(Stored data)
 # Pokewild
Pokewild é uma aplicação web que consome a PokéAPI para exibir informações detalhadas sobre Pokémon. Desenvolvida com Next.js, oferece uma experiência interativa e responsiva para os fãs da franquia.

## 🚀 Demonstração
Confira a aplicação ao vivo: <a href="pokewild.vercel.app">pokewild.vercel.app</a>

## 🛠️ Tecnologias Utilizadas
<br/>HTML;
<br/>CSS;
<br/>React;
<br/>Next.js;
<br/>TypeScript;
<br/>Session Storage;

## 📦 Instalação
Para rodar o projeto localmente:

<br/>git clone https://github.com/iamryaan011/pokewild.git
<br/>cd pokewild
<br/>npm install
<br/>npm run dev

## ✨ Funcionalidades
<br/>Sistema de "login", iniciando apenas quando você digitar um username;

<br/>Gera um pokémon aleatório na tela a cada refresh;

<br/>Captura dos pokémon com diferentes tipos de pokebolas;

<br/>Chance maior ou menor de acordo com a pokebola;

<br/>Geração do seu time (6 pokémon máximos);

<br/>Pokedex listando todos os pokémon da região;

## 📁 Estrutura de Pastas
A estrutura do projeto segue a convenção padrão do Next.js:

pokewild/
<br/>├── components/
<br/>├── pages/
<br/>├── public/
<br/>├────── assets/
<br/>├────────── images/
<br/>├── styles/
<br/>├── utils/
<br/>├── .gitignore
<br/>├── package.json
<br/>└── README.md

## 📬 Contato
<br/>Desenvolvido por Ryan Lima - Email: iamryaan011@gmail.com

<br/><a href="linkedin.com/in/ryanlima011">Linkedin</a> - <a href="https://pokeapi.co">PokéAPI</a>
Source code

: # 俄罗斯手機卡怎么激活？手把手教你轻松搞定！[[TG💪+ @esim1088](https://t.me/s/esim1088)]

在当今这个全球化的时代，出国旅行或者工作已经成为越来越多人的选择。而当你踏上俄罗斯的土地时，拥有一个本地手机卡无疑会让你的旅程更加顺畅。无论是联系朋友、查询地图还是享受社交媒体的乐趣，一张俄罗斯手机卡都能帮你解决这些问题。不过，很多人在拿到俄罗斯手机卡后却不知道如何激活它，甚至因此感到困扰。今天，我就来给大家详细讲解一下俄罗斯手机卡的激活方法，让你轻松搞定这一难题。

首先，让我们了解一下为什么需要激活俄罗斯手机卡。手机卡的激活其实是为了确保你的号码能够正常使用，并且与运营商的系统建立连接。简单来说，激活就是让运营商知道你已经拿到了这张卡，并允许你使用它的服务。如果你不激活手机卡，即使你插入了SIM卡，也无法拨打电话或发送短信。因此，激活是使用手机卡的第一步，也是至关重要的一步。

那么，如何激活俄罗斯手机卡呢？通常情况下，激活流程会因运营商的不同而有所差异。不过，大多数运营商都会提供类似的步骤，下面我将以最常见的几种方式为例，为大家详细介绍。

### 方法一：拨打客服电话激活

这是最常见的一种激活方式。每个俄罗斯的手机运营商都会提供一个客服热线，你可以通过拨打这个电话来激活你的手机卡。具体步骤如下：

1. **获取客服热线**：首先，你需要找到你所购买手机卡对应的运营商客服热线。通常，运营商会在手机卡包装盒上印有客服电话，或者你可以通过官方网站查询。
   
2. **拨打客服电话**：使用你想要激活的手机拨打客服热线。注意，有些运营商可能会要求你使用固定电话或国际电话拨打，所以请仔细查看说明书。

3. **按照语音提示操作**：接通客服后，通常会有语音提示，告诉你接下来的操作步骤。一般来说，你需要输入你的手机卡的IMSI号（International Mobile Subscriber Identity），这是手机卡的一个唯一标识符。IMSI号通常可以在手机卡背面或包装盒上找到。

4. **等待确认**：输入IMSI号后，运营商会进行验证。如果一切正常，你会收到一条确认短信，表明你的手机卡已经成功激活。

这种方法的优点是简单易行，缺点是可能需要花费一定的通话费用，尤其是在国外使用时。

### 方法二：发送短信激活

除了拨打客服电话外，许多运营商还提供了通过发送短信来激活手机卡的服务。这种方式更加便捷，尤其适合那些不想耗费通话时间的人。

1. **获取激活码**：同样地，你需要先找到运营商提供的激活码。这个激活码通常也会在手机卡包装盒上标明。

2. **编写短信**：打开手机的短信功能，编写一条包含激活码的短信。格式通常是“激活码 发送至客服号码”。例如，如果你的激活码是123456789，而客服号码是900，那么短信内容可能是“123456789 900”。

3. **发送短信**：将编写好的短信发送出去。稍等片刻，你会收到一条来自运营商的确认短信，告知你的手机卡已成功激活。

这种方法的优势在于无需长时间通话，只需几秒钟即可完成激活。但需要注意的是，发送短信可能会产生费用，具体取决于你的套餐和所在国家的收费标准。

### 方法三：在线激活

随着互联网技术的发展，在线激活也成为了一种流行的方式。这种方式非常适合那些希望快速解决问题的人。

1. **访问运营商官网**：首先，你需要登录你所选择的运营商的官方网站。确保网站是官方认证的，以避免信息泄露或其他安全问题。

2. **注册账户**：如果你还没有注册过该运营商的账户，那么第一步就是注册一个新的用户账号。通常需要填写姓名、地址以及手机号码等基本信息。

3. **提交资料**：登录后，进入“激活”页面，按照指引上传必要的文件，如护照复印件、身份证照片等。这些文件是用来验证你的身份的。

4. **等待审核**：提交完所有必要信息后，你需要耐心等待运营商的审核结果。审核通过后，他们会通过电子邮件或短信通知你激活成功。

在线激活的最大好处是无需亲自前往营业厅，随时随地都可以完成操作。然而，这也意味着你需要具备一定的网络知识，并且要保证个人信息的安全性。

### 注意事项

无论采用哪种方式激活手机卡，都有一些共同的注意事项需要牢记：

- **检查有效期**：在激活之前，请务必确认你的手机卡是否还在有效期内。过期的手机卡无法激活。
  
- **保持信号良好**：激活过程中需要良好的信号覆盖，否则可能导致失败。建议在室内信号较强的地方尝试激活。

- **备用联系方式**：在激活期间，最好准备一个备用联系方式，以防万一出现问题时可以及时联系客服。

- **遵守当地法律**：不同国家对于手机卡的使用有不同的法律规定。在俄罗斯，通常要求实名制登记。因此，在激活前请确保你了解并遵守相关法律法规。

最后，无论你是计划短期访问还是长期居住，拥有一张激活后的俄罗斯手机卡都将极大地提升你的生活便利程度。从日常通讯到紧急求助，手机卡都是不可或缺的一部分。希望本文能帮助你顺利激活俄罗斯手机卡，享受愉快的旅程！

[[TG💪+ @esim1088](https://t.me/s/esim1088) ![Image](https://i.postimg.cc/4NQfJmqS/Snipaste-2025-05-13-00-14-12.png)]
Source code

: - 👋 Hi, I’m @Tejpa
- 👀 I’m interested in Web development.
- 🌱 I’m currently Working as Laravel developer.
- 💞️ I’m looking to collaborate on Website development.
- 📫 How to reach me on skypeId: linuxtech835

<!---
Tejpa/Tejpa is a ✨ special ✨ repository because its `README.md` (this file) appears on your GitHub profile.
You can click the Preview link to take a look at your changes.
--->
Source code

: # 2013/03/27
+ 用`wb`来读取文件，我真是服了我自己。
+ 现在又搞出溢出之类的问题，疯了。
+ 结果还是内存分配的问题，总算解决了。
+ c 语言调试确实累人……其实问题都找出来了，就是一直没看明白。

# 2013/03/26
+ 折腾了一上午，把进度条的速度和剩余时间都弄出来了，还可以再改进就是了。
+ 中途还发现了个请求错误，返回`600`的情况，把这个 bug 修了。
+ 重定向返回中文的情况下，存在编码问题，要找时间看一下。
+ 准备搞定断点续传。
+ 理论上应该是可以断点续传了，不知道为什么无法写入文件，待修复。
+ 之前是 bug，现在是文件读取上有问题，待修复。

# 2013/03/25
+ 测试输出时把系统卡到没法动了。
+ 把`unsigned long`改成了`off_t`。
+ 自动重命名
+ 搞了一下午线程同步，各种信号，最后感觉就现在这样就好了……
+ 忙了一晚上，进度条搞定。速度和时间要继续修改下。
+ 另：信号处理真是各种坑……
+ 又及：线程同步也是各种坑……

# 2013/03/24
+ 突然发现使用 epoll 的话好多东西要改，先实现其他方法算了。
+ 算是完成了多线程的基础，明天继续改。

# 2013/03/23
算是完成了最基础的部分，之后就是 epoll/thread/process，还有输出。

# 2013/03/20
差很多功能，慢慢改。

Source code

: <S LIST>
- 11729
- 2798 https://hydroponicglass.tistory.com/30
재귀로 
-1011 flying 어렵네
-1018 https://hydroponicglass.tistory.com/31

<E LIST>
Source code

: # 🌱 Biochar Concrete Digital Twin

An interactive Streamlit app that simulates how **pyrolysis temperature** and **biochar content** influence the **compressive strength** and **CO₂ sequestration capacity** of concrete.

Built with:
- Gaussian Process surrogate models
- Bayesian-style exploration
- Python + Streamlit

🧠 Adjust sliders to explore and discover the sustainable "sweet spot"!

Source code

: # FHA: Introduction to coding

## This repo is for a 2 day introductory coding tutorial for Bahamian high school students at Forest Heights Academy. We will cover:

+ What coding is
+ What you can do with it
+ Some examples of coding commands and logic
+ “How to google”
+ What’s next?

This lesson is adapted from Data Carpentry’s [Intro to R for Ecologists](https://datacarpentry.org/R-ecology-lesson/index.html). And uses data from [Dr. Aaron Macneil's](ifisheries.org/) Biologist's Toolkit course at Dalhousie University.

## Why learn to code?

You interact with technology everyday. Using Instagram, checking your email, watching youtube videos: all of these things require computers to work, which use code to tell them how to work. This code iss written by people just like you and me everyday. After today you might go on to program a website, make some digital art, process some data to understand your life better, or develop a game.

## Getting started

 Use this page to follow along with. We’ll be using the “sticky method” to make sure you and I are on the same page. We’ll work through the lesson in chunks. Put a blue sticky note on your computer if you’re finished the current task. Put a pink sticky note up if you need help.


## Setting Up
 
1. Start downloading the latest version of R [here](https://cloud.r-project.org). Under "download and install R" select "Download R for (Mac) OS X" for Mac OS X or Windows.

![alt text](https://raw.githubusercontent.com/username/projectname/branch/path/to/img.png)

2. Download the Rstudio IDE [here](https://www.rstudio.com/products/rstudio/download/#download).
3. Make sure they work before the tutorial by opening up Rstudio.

Exercise goal |
The lines above, from the first through the one containing "Confira a aplicação", must be restated word for word, with nothing added.

Result |
 # Pokewild
Pokewild é uma aplicação web que consome a PokéAPI para exibir informações detalhadas sobre Pokémon. Desenvolvida com Next.js, oferece uma experiência interativa e responsiva para os fãs da franquia.

## 🚀 Demonstração
Confira a aplicação ao vivo: <a href="pokewild.vercel.app">pokewild.vercel.app</a>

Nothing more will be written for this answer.